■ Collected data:
════════════════
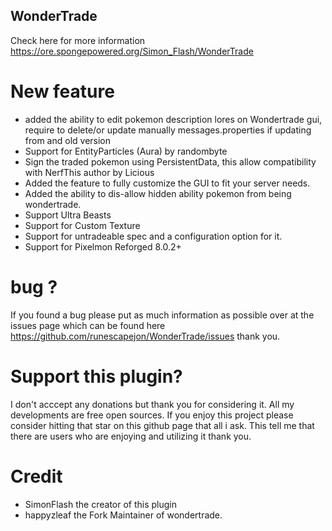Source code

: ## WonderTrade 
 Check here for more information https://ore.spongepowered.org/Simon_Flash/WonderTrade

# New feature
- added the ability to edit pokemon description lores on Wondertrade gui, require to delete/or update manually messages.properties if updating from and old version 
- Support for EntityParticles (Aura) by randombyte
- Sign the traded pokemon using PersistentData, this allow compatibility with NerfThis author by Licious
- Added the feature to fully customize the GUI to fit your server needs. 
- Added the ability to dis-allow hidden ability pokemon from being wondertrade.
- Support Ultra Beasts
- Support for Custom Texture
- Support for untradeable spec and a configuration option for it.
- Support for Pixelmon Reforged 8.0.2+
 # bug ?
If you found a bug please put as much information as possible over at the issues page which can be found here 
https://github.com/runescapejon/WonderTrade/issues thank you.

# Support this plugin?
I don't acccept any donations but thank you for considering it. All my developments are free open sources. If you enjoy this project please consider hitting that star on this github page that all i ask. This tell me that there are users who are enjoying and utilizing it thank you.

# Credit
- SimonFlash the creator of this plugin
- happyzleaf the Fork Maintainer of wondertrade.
════════════════
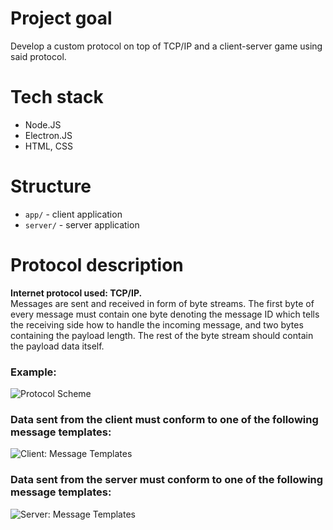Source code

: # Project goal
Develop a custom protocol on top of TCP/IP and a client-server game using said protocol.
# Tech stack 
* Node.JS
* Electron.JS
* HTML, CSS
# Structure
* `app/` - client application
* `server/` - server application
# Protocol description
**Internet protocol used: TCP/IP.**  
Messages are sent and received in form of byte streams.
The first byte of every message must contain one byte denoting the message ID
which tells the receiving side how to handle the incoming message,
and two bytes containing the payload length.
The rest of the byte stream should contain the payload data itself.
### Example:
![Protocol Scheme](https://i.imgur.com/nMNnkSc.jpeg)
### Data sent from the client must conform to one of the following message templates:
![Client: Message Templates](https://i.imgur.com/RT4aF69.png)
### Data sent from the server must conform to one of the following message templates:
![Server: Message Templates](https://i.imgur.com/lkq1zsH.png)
════════════════
■ Action item:
Start with the line above that contains "# New feature" and end with the line that contains "- Support for EntityParticles". Write out those lines exactly, and only those.

■ Response to this task:
# New feature
- added the ability to edit pokemon description lores on Wondertrade gui, require to delete/or update manually messages.properties if updating from and old version 
- Support for EntityParticles (Aura) by randombyte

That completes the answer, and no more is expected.